Saturday 27 April 2013

Writing tips 2: the end

A good end is as important as a good beginning, and nearly as important as a great middle. And surprisingly unusual. A perfectly ended story remains in your mind forever, its faintly astringent taste lingering on the tongue.
The most famous, and one of the best, is the end of F Scott Fitzgerald's The Great Gatsby. Our antihero, Jay Gatsby, has spent his misspent life one one ambition: getting to the point where he can be the husband of adorable young socialite Daisy Buchanan (née Fay; good thing boys don't take their wives' names or he might have become Jay Fay).
At the end Fitzgerald has his narrator, the slightly louche but perfectly socially placed Nick Carraway, standing on the edge of the sea, looking out across the bay at the house once lived in by Daisy and her horrid husband - the house Gatsby gazed longingly at every night.
And Fitzgerald does a wonderful thing: he encapsulates his story, but more, he encapsulates all of fiction, every story, because what are stories about but seeking the future in the past:
And as I sat there brooding on the old, unknown world, I thought of Gatsby’s wonder when he first picked out the green light at the end of Daisy’s dock. He had come a long way to this blue lawn, and his dream must have seemed so close that he could hardly fail to grasp it. He did not know that it was already behind him, somewhere back in that vast obscurity beyond the city, where the dark fields of the republic rolled on under the night.
Gatsby believed in the green light, the orgastic future that year by year recedes before us. It eluded us then, but that’s no matter — to-morrow we will run faster, stretch out our arms farther. . . . And one fine morning —
So we beat on, boats against the current, borne back ceaselessly into the past.
Fitzgerald has done a fabulous thing: he has made a philosophical statement, and it's a world-changer, but it's also not the 'moral' of his story - Fitzgerald would not be so cheap or so ill-mannered as to offer the reader who has done him the honour of entering his story a moral.

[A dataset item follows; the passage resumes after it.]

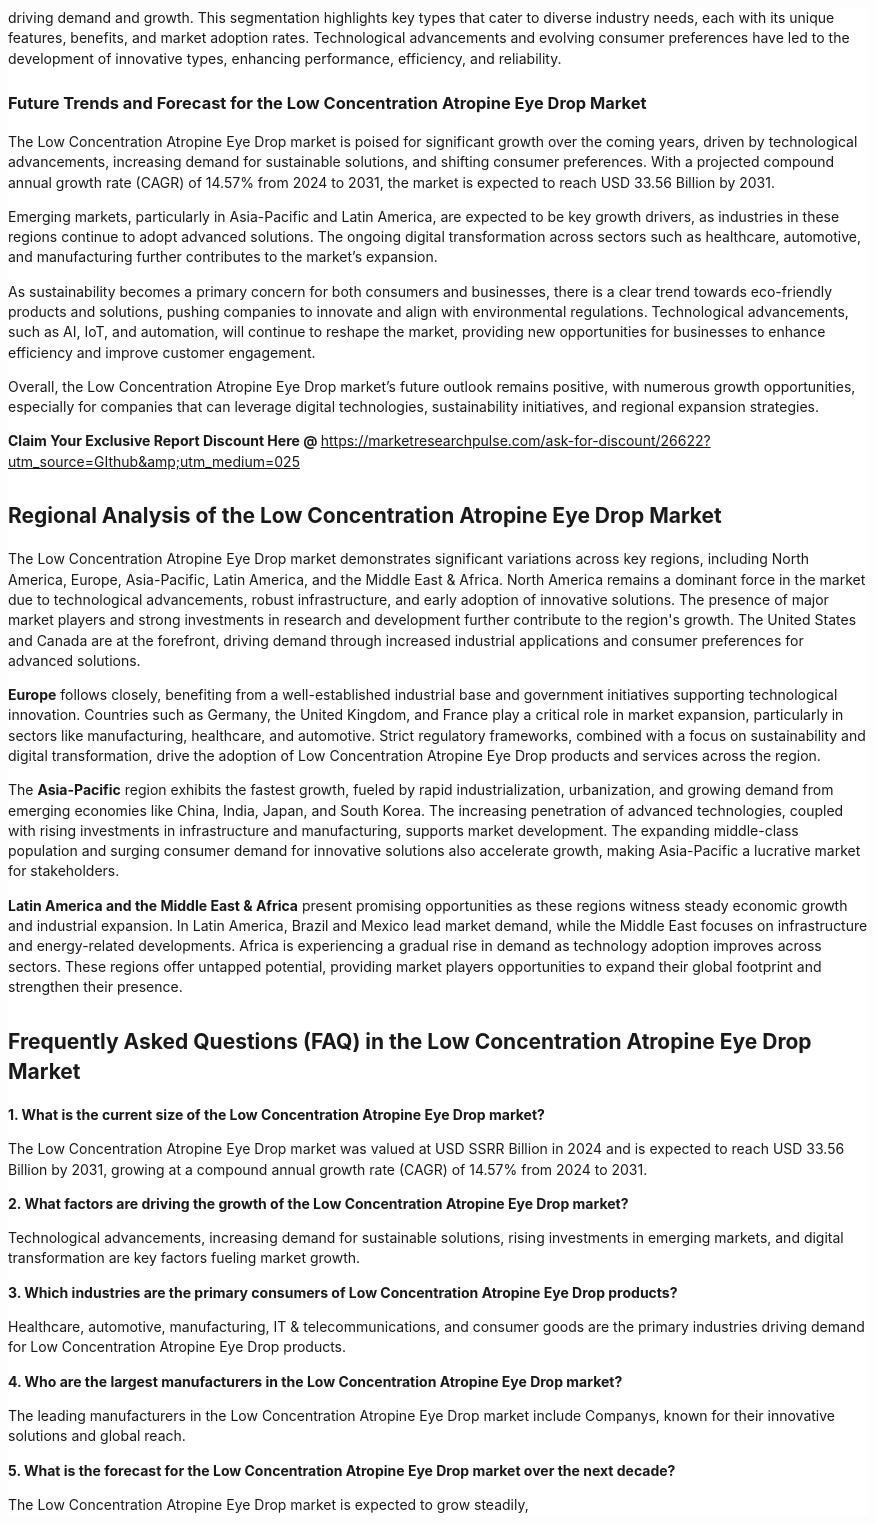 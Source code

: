 driving demand and growth. This segmentation highlights key types that cater to diverse industry needs, each with its unique features, benefits, and market adoption rates. Technological advancements and evolving consumer preferences have led to the development of innovative types, enhancing performance, efficiency, and reliability.</p><h3>Future Trends and Forecast for the Low Concentration Atropine Eye Drop Market</h3><p>The Low Concentration Atropine Eye Drop market is poised for significant growth over the coming years, driven by technological advancements, increasing demand for sustainable solutions, and shifting consumer preferences. With a projected compound annual growth rate (CAGR) of 14.57% from 2024 to 2031, the market is expected to reach USD 33.56 Billion by 2031.</p><p>Emerging markets, particularly in Asia-Pacific and Latin America, are expected to be key growth drivers, as industries in these regions continue to adopt advanced solutions. The ongoing digital transformation across sectors such as healthcare, automotive, and manufacturing further contributes to the market&rsquo;s expansion.</p><p>As sustainability becomes a primary concern for both consumers and businesses, there is a clear trend towards eco-friendly products and solutions, pushing companies to innovate and align with environmental regulations. Technological advancements, such as AI, IoT, and automation, will continue to reshape the market, providing new opportunities for businesses to enhance efficiency and improve customer engagement.</p><p>Overall, the Low Concentration Atropine Eye Drop market&rsquo;s future outlook remains positive, with numerous growth opportunities, especially for companies that can leverage digital technologies, sustainability initiatives, and regional expansion strategies.</p><p><strong>Claim Your Exclusive Report Discount Here @ </strong><a href="https://marketresearchpulse.com/ask-for-discount/26622?utm_source=GIthub&amp;utm_medium=025">https://marketresearchpulse.com/ask-for-discount/26622?utm_source=GIthub&amp;utm_medium=025</a></p><h2><strong>Regional Analysis of the Low Concentration Atropine Eye Drop Market</strong></h2><p>The Low Concentration Atropine Eye Drop market demonstrates significant variations across key regions, including North America, Europe, Asia-Pacific, Latin America, and the Middle East &amp; Africa. North America remains a dominant force in the market due to technological advancements, robust infrastructure, and early adoption of innovative solutions. The presence of major market players and strong investments in research and development further contribute to the region's growth. The United States and Canada are at the forefront, driving demand through increased industrial applications and consumer preferences for advanced solutions.</p><p><strong>Europe</strong> follows closely, benefiting from a well-established industrial base and government initiatives supporting technological innovation. Countries such as Germany, the United Kingdom, and France play a critical role in market expansion, particularly in sectors like manufacturing, healthcare, and automotive. Strict regulatory frameworks, combined with a focus on sustainability and digital transformation, drive the adoption of Low Concentration Atropine Eye Drop products and services across the region.</p><p>The <strong>Asia-Pacific</strong> region exhibits the fastest growth, fueled by rapid industrialization, urbanization, and growing demand from emerging economies like China, India, Japan, and South Korea. The increasing penetration of advanced technologies, coupled with rising investments in infrastructure and manufacturing, supports market development. The expanding middle-class population and surging consumer demand for innovative solutions also accelerate growth, making Asia-Pacific a lucrative market for stakeholders.</p><p><strong>Latin America and the Middle East &amp; Africa</strong> present promising opportunities as these regions witness steady economic growth and industrial expansion. In Latin America, Brazil and Mexico lead market demand, while the Middle East focuses on infrastructure and energy-related developments. Africa is experiencing a gradual rise in demand as technology adoption improves across sectors. These regions offer untapped potential, providing market players opportunities to expand their global footprint and strengthen their presence.</p><h2><strong>Frequently Asked Questions (FAQ) in the Low Concentration Atropine Eye Drop Market</strong></h2><p><strong>1. What is the current size of the Low Concentration Atropine Eye Drop market?</strong></p><p>The Low Concentration Atropine Eye Drop market was valued at USD SSRR Billion in 2024 and is expected to reach USD 33.56 Billion by 2031, growing at a compound annual growth rate (CAGR) of 14.57% from 2024 to 2031.</p><p><strong>2. What factors are driving the growth of the Low Concentration Atropine Eye Drop market?</strong></p><p>Technological advancements, increasing demand for sustainable solutions, rising investments in emerging markets, and digital transformation are key factors fueling market growth.</p><p><strong>3. Which industries are the primary consumers of Low Concentration Atropine Eye Drop products?</strong></p><p>Healthcare, automotive, manufacturing, IT &amp; telecommunications, and consumer goods are the primary industries driving demand for Low Concentration Atropine Eye Drop products.</p><p><strong>4. Who are the largest manufacturers in the Low Concentration Atropine Eye Drop market?</strong></p><p>The leading manufacturers in the Low Concentration Atropine Eye Drop market include Companys, known for their innovative solutions and global reach.</p><p><strong>5. What is the forecast for the Low Concentration Atropine Eye Drop market over the next decade?</strong></p><p>The Low Concentration Atropine Eye Drop market is expected to grow steadily,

Not so with the Russian writer Alexander Solzhenitisyn, whose story Matryona's Place is a wonder and a jewel - until its last two lines. He manages to take a lovely, delicate story and turn it into a finger-wagging lesson, undoing all the subtle, gorgeous storytelling of the previous 38 pages and leaving the reader going "Bleaghhhh!"
In Matryona's Place, our narrator arrives home, and goes to the Personnel Office to ask for a job in some remote village where they need a mathematics teacher. He's sent to one place, but it's not of-the-soil enough for him - they buy their food and drag it home in sacks. So he goes back to Personnel, and describes what he wants, and they send him to the village called Peatproduce.
Here, the only person who can put him up is the aged Matryona. Her wooden house is lovingly described - its traditional Russian stove, her beloved fig plants set all around the windows, the mice, and the five layers of thick ribbed wallpaper stuck together and standing out from the wall that the mice run behind; the lame cat that pursues them; the miserable goat.
It becomes gradually clear that the teacher has returned from a prison camp. He and Matryona live happily together. She's hard-working - apart from her daily work, every day she has some special job, like collecting a load of turf semi-illegally, making pickles, collecting mushrooms in the forest.
At the time the teacher goes to live with her, Matryona is spending a lot of time going from office to office trying to get a pension. Her husband disappeared in the war; she always worked on the collective farm, but apparently not on "productive work", so she's not entitled to any pension for herself, but only as her husband's widow.
Meanwhile, all the neighbours call on her all the time for work - harnessed in the five-woman plough, collecting turf, digging, etc.
Eventually, Matryona is dragged into an unwise enterprise by her brother-in-law - the man she really should have married, and a thoroughly bad lot, spoiled by disappointment in love. She is horribly killed by a train, and her mangled body is brought home. Her body is prepared, the relatives quarrelling over who will get the house.
Everything she said about Matryona was disapproving: she was dirty, she was a bad housekeeper, she wasn't thrifty, she wouldn't even keep a pig because she didn't like the idea of fattening up a beast to kill it, and she was stupid enough to work for other people without pay...
Solzhenitsyn beautifully writes:
Only then, listening to the disapproving comments of her sister-in-law, did I see an image of Matryona which I had never perceived before, even while living under her roof.
It was true - every other cottage had its pig, yet she had none. What could be easier than to fatten up a greedy pig whose sole object in life was food? Boil it a bucketful of swill three times a day, make it the centre of one's existence, then slaughter it for lard and bacon. Yet Matryona never wanted one...
Misunderstood and rejected by her husband, a stranger to her own family despite her happy, amiable temperament, comical, so foolish that she worked for others for no reward, this woman, who had buried all her six children, had stored up no earthly goods. Nothing but a dirty white goat, a lame cat and a row of fig plants.
It's the perfect ending. But then Solzhenitisyn loses it. He can't trust the reader to get the point; he takes it out and slaps it down on the table like a side of fish:
None of us who lived close to her perceived that she was that one righteous person without whom, as the saying goes, no city can stand.
Nor the world.

Wednesday 24 April 2013

Elsewhen

This is the first story in my collection Love. When I wrote it years ago, it was a playful homage to the mediaeval love stories based on the model brought back from the Middle East. I never knew it would prove so prophetic.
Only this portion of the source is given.